[Rendered images with source text]

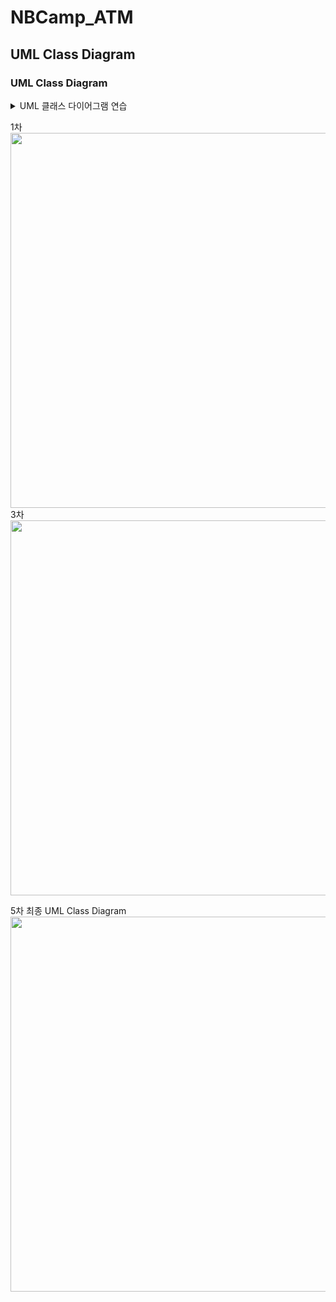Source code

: # NBCamp_ATM

## UML Class Diagram
### UML Class Diagram
<details>
  <summary>UML 클래스 다이어그램 연습</summary>
  ATM System<br>
  2차<br> 
  <img src="https://github.com/user-attachments/assets/357f257f-9f63-40cf-905a-ca672274de08" width = "600"/><br>

  ATM System - Observer Pattern<br>
  2차<br>
  <img src="https://github.com/user-attachments/assets/b08db3f4-5582-4a4e-9f5e-94f2d2ae5181" width = "600"/><br>
  3차<br>
  <img src="https://github.com/user-attachments/assets/7de8cce1-e87c-4d0d-a4c2-a995d4ed4bbd" width = "600"/><br>
  4차<br>
  <img src="https://github.com/user-attachments/assets/0ffaa4a7-a106-4118-803e-be05e55f21b5" width = "600"/><br>
</details>

1차<br>
<img src="https://github.com/user-attachments/assets/a5ea2a30-cd35-4770-8908-63cd5340f829" width = "600"/><br>
3차<br> 
<img src="https://github.com/user-attachments/assets/92a13f51-4ab8-4964-af61-03a0fe54ec7d" width = "600"/><br>

5차 최종 UML Class Diagram<br>
<img src="https://github.com/user-attachments/assets/4ae5f005-cbad-4528-a793-90bdb625e5af" width = "600"/><br>
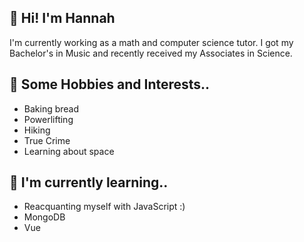 <h2>👋 Hi! I'm Hannah</h2>
I'm currently working as a math and computer science tutor. I got my Bachelor's in Music and recently received my Associates in Science.

<h2>💞️ Some Hobbies and Interests..</h2>
<ul>
  <li>Baking bread</li>
  <li>Powerlifting</li>
  <li>Hiking</li>
  <li>True Crime</li>
  <li>Learning about space</li>
</ul>
 
<h2>🌱 I'm currently learning..</h2>
<ul>
  <li>Reacquanting myself with JavaScript :) </li>
  <li>MongoDB</li>
  <li>Vue</li>
</ul>


<!---
hannahcerezo/hannahcerezo is a ✨ special ✨ repository because its `README.md` (this file) appears on your GitHub profile.
You can click the Preview link to take a look at your changes.
--->
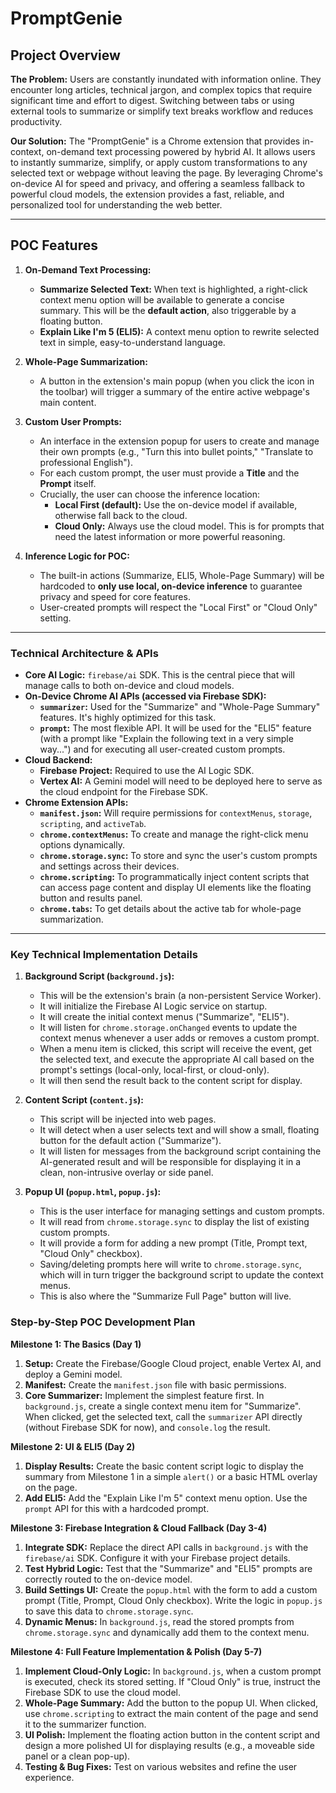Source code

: # PromptGenie

## Project Overview

**The Problem:** Users are constantly inundated with information online. They encounter long articles, technical jargon, and complex topics that require significant time and effort to digest. Switching between tabs or using external tools to summarize or simplify text breaks workflow and reduces productivity.

**Our Solution:** The "PromptGenie" is a Chrome extension that provides in-context, on-demand text processing powered by hybrid AI. It allows users to instantly summarize, simplify, or apply custom transformations to any selected text or webpage without leaving the page. By leveraging Chrome's on-device AI for speed and privacy, and offering a seamless fallback to powerful cloud models, the extension provides a fast, reliable, and personalized tool for understanding the web better.

---

## POC Features

1.  **On-Demand Text Processing:**

    - **Summarize Selected Text:** When text is highlighted, a right-click context menu option will be available to generate a concise summary. This will be the **default action**, also triggerable by a floating button.
    - **Explain Like I'm 5 (ELI5):** A context menu option to rewrite selected text in simple, easy-to-understand language.

2.  **Whole-Page Summarization:**

    - A button in the extension's main popup (when you click the icon in the toolbar) will trigger a summary of the entire active webpage's main content.

3.  **Custom User Prompts:**

    - An interface in the extension popup for users to create and manage their own prompts (e.g., "Turn this into bullet points," "Translate to professional English").
    - For each custom prompt, the user must provide a **Title** and the **Prompt** itself.
    - Crucially, the user can choose the inference location:
      - **Local First (default):** Use the on-device model if available, otherwise fall back to the cloud.
      - **Cloud Only:** Always use the cloud model. This is for prompts that need the latest information or more powerful reasoning.

4.  **Inference Logic for POC:**
    - The built-in actions (Summarize, ELI5, Whole-Page Summary) will be hardcoded to **only use local, on-device inference** to guarantee privacy and speed for core features.
    - User-created prompts will respect the "Local First" or "Cloud Only" setting.

---

### **Technical Architecture & APIs**

- **Core AI Logic:** `firebase/ai` SDK. This is the central piece that will manage calls to both on-device and cloud models.
- **On-Device Chrome AI APIs (accessed via Firebase SDK):**
  - **`summarizer`:** Used for the "Summarize" and "Whole-Page Summary" features. It's highly optimized for this task.
  - **`prompt`:** The most flexible API. It will be used for the "ELI5" feature (with a prompt like "Explain the following text in a very simple way...") and for executing all user-created custom prompts.
- **Cloud Backend:**
  - **Firebase Project:** Required to use the AI Logic SDK.
  - **Vertex AI:** A Gemini model will need to be deployed here to serve as the cloud endpoint for the Firebase SDK.
- **Chrome Extension APIs:**
  - **`manifest.json`:** Will require permissions for `contextMenus`, `storage`, `scripting`, and `activeTab`.
  - **`chrome.contextMenus`:** To create and manage the right-click menu options dynamically.
  - **`chrome.storage.sync`:** To store and sync the user's custom prompts and settings across their devices.
  - **`chrome.scripting`:** To programmatically inject content scripts that can access page content and display UI elements like the floating button and results panel.
  - **`chrome.tabs`:** To get details about the active tab for whole-page summarization.

---

### **Key Technical Implementation Details**

1.  **Background Script (`background.js`):**

    - This will be the extension's brain (a non-persistent Service Worker).
    - It will initialize the Firebase AI Logic service on startup.
    - It will create the initial context menus ("Summarize", "ELI5").
    - It will listen for `chrome.storage.onChanged` events to update the context menus whenever a user adds or removes a custom prompt.
    - When a menu item is clicked, this script will receive the event, get the selected text, and execute the appropriate AI call based on the prompt's settings (local-only, local-first, or cloud-only).
    - It will then send the result back to the content script for display.

2.  **Content Script (`content.js`):**

    - This script will be injected into web pages.
    - It will detect when a user selects text and will show a small, floating button for the default action ("Summarize").
    - It will listen for messages from the background script containing the AI-generated result and will be responsible for displaying it in a clean, non-intrusive overlay or side panel.

3.  **Popup UI (`popup.html`, `popup.js`):**
    - This is the user interface for managing settings and custom prompts.
    - It will read from `chrome.storage.sync` to display the list of existing custom prompts.
    - It will provide a form for adding a new prompt (Title, Prompt text, "Cloud Only" checkbox).
    - Saving/deleting prompts here will write to `chrome.storage.sync`, which will in turn trigger the background script to update the context menus.
    - This is also where the "Summarize Full Page" button will live.

### **Step-by-Step POC Development Plan**

**Milestone 1: The Basics (Day 1)**

1.  **Setup:** Create the Firebase/Google Cloud project, enable Vertex AI, and deploy a Gemini model.
2.  **Manifest:** Create the `manifest.json` file with basic permissions.
3.  **Core Summarizer:** Implement the simplest feature first. In `background.js`, create a single context menu item for "Summarize". When clicked, get the selected text, call the `summarizer` API directly (without Firebase SDK for now), and `console.log` the result.

**Milestone 2: UI & ELI5 (Day 2)**

1.  **Display Results:** Create the basic content script logic to display the summary from Milestone 1 in a simple `alert()` or a basic HTML overlay on the page.
2.  **Add ELI5:** Add the "Explain Like I'm 5" context menu option. Use the `prompt` API for this with a hardcoded prompt.

**Milestone 3: Firebase Integration & Cloud Fallback (Day 3-4)**

1.  **Integrate SDK:** Replace the direct API calls in `background.js` with the `firebase/ai` SDK. Configure it with your Firebase project details.
2.  **Test Hybrid Logic:** Test that the "Summarize" and "ELI5" prompts are correctly routed to the on-device model.
3.  **Build Settings UI:** Create the `popup.html` with the form to add a custom prompt (Title, Prompt, Cloud Only checkbox). Write the logic in `popup.js` to save this data to `chrome.storage.sync`.
4.  **Dynamic Menus:** In `background.js`, read the stored prompts from `chrome.storage.sync` and dynamically add them to the context menu.

**Milestone 4: Full Feature Implementation & Polish (Day 5-7)**

1.  **Implement Cloud-Only Logic:** In `background.js`, when a custom prompt is executed, check its stored setting. If "Cloud Only" is true, instruct the Firebase SDK to use the cloud model.
2.  **Whole-Page Summary:** Add the button to the popup UI. When clicked, use `chrome.scripting` to extract the main content of the page and send it to the summarizer function.
3.  **UI Polish:** Implement the floating action button in the content script and design a more polished UI for displaying results (e.g., a moveable side panel or a clean pop-up).
4.  **Testing & Bug Fixes:** Test on various websites and refine the user experience.
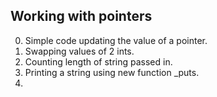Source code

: Working with pointers
---
0. Simple code updating the value of a pointer.
1. Swapping values of 2 ints.
2. Counting length of string passed in.
3. Printing a string using new function _puts.
4. 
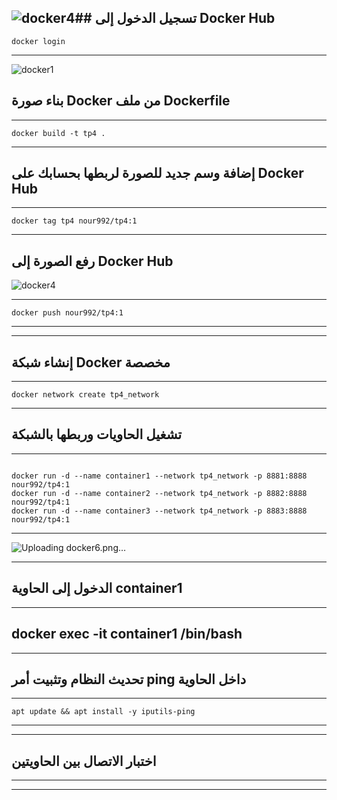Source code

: ![docker4](https://github.com/user-attachments/assets/b49a0897-c53e-4e96-ac9a-18dc46cf514e)## تسجيل الدخول إلى Docker Hub 
---------
<pre><code>docker login</code></pre>
------------
![docker1](https://github.com/user-attachments/assets/9992bbba-f09b-4c25-8090-95ef8ddad305)

## بناء صورة Docker من ملف Dockerfile
----------
<pre><code>docker build -t tp4 .</code></pre>
------------
## إضافة وسم جديد للصورة لربطها بحسابك على Docker Hub 
--------
<pre><code>docker tag tp4 nour992/tp4:1</code></pre>
---------------
## رفع الصورة إلى Docker Hub
![docker4](https://github.com/user-attachments/assets/3e2906b4-db01-4d56-ba6d-95699d73321b)

-----------
<pre><code>docker push nour992/tp4:1</code></pre>
------------

-------------
## إنشاء شبكة Docker مخصصة 
------------
<pre><code>docker network create tp4_network</code></pre>
-------------
## تشغيل الحاويات وربطها بالشبكة
-----------
<pre><code>
docker run -d --name container1 --network tp4_network -p 8881:8888 nour992/tp4:1
docker run -d --name container2 --network tp4_network -p 8882:8888 nour992/tp4:1
docker run -d --name container3 --network tp4_network -p 8883:8888 nour992/tp4:1
</code></pre>
-------------
![Uploading docker6.png…]()

------------
## الدخول إلى الحاوية container1
----------
docker exec -it container1 /bin/bash
------------

----------
## تحديث النظام وتثبيت أمر ping داخل الحاوية
-------------
<pre><code>apt update && apt install -y iputils-ping</code></pre>

------------

------------
## اختبار الاتصال بين الحاويتين
-----------

-------------
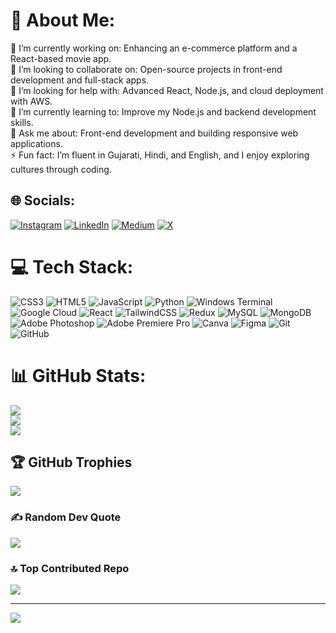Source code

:# 💫 About Me:
🔭 I’m currently working on: Enhancing an e-commerce platform and a React-based movie app.<br>👯 I’m looking to collaborate on: Open-source projects in front-end development and full-stack apps.<br>🤝 I’m looking for help with: Advanced React, Node.js, and cloud deployment with AWS.<br>🌱 I’m currently learning to: Improve my Node.js and backend development skills.<br>💬 Ask me about: Front-end development and building responsive web applications.<br>⚡ Fun fact: I’m fluent in Gujarati, Hindi, and English, and I enjoy exploring cultures through coding.


## 🌐 Socials:
[![Instagram](https://img.shields.io/badge/Instagram-%23E4405F.svg?logo=Instagram&logoColor=white)](https://instagram.com/karnprashantpk) [![LinkedIn](https://img.shields.io/badge/LinkedIn-%230077B5.svg?logo=linkedin&logoColor=white)](https://linkedin.com/in/karnprashantpk) [![Medium](https://img.shields.io/badge/Medium-12100E?logo=medium&logoColor=white)](https://medium.com/@karnprashantpk) [![X](https://img.shields.io/badge/X-black.svg?logo=X&logoColor=white)](https://x.com/karnprashantpk) 

# 💻 Tech Stack:
![CSS3](https://img.shields.io/badge/css3-%231572B6.svg?style=for-the-badge&logo=css3&logoColor=white) ![HTML5](https://img.shields.io/badge/html5-%23E34F26.svg?style=for-the-badge&logo=html5&logoColor=white) ![JavaScript](https://img.shields.io/badge/javascript-%23323330.svg?style=for-the-badge&logo=javascript&logoColor=%23F7DF1E) ![Python](https://img.shields.io/badge/python-3670A0?style=for-the-badge&logo=python&logoColor=ffdd54) ![Windows Terminal](https://img.shields.io/badge/Windows%20Terminal-%234D4D4D.svg?style=for-the-badge&logo=windows-terminal&logoColor=white) ![Google Cloud](https://img.shields.io/badge/GoogleCloud-%234285F4.svg?style=for-the-badge&logo=google-cloud&logoColor=white) ![React](https://img.shields.io/badge/react-%2320232a.svg?style=for-the-badge&logo=react&logoColor=%2361DAFB) ![TailwindCSS](https://img.shields.io/badge/tailwindcss-%2338B2AC.svg?style=for-the-badge&logo=tailwind-css&logoColor=white) ![Redux](https://img.shields.io/badge/redux-%23593d88.svg?style=for-the-badge&logo=redux&logoColor=white) ![MySQL](https://img.shields.io/badge/mysql-4479A1.svg?style=for-the-badge&logo=mysql&logoColor=white) ![MongoDB](https://img.shields.io/badge/MongoDB-%234ea94b.svg?style=for-the-badge&logo=mongodb&logoColor=white) ![Adobe Photoshop](https://img.shields.io/badge/adobe%20photoshop-%2331A8FF.svg?style=for-the-badge&logo=adobe%20photoshop&logoColor=white) ![Adobe Premiere Pro](https://img.shields.io/badge/Adobe%20Premiere%20Pro-9999FF.svg?style=for-the-badge&logo=Adobe%20Premiere%20Pro&logoColor=white) ![Canva](https://img.shields.io/badge/Canva-%2300C4CC.svg?style=for-the-badge&logo=Canva&logoColor=white) ![Figma](https://img.shields.io/badge/figma-%23F24E1E.svg?style=for-the-badge&logo=figma&logoColor=white) ![Git](https://img.shields.io/badge/git-%23F05033.svg?style=for-the-badge&logo=git&logoColor=white) ![GitHub](https://img.shields.io/badge/github-%23121011.svg?style=for-the-badge&logo=github&logoColor=white)
# 📊 GitHub Stats:
![](https://github-readme-stats.vercel.app/api?username=karnprashantpk&theme=dark&hide_border=false&include_all_commits=false&count_private=false)<br/>
![](https://github-readme-streak-stats.herokuapp.com/?user=karnprashantpk&theme=dark&hide_border=false)<br/>
![](https://github-readme-stats.vercel.app/api/top-langs/?username=karnprashantpk&theme=dark&hide_border=false&include_all_commits=false&count_private=false&layout=compact)

## 🏆 GitHub Trophies
![](https://github-profile-trophy.vercel.app/?username=karnprashantpk&theme=radical&no-frame=false&no-bg=true&margin-w=4)

### ✍️ Random Dev Quote
![](https://quotes-github-readme.vercel.app/api?type=horizontal&theme=radical)

### 🔝 Top Contributed Repo
![](https://github-contributor-stats.vercel.app/api?username=karnprashantpk&limit=5&theme=dark&combine_all_yearly_contributions=true)

---
[![](https://visitcount.itsvg.in/api?id=karnprashantpk&icon=0&color=0)](https://visitcount.itsvg.in)

<!-- Proudly created with GPRM ( https://gprm.itsvg.in ) -->
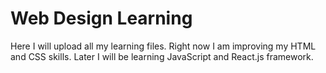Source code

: # Web Design Learning 
Here I will upload all my learning files. Right now I am improving my HTML and CSS skills. Later I will be learning JavaScript and React.js framework.
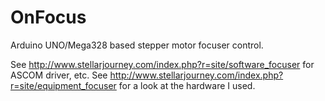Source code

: # OnFocus
Arduino UNO/Mega328 based stepper motor focuser control.

See http://www.stellarjourney.com/index.php?r=site/software_focuser for ASCOM driver, etc.
See http://www.stellarjourney.com/index.php?r=site/equipment_focuser for a look at the hardware I used.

## PROBLEM STATEMENT
Using the data above, set down each line from the line with "<li>True Crime</li>" to the line with "- **Summarize Selected" exactly, both ends included, and leave the pictures behind. Nothing else belongs.

## OUTPUT
  <li>True Crime</li>
  <li>Learning about space</li>
</ul>
 
<h2>🌱 I'm currently learning..</h2>
<ul>
  <li>Reacquanting myself with JavaScript :) </li>
  <li>MongoDB</li>
  <li>Vue</li>
</ul>


<!---
hannahcerezo/hannahcerezo is a ✨ special ✨ repository because its `README.md` (this file) appears on your GitHub profile.
You can click the Preview link to take a look at your changes.
--->
Source code

: # PromptGenie

## Project Overview

**The Problem:** Users are constantly inundated with information online. They encounter long articles, technical jargon, and complex topics that require significant time and effort to digest. Switching between tabs or using external tools to summarize or simplify text breaks workflow and reduces productivity.

**Our Solution:** The "PromptGenie" is a Chrome extension that provides in-context, on-demand text processing powered by hybrid AI. It allows users to instantly summarize, simplify, or apply custom transformations to any selected text or webpage without leaving the page. By leveraging Chrome's on-device AI for speed and privacy, and offering a seamless fallback to powerful cloud models, the extension provides a fast, reliable, and personalized tool for understanding the web better.

---

## POC Features

1.  **On-Demand Text Processing:**

    - **Summarize Selected Text:** When text is highlighted, a right-click context menu option will be available to generate a concise summary. This will be the **default action**, also triggerable by a floating button.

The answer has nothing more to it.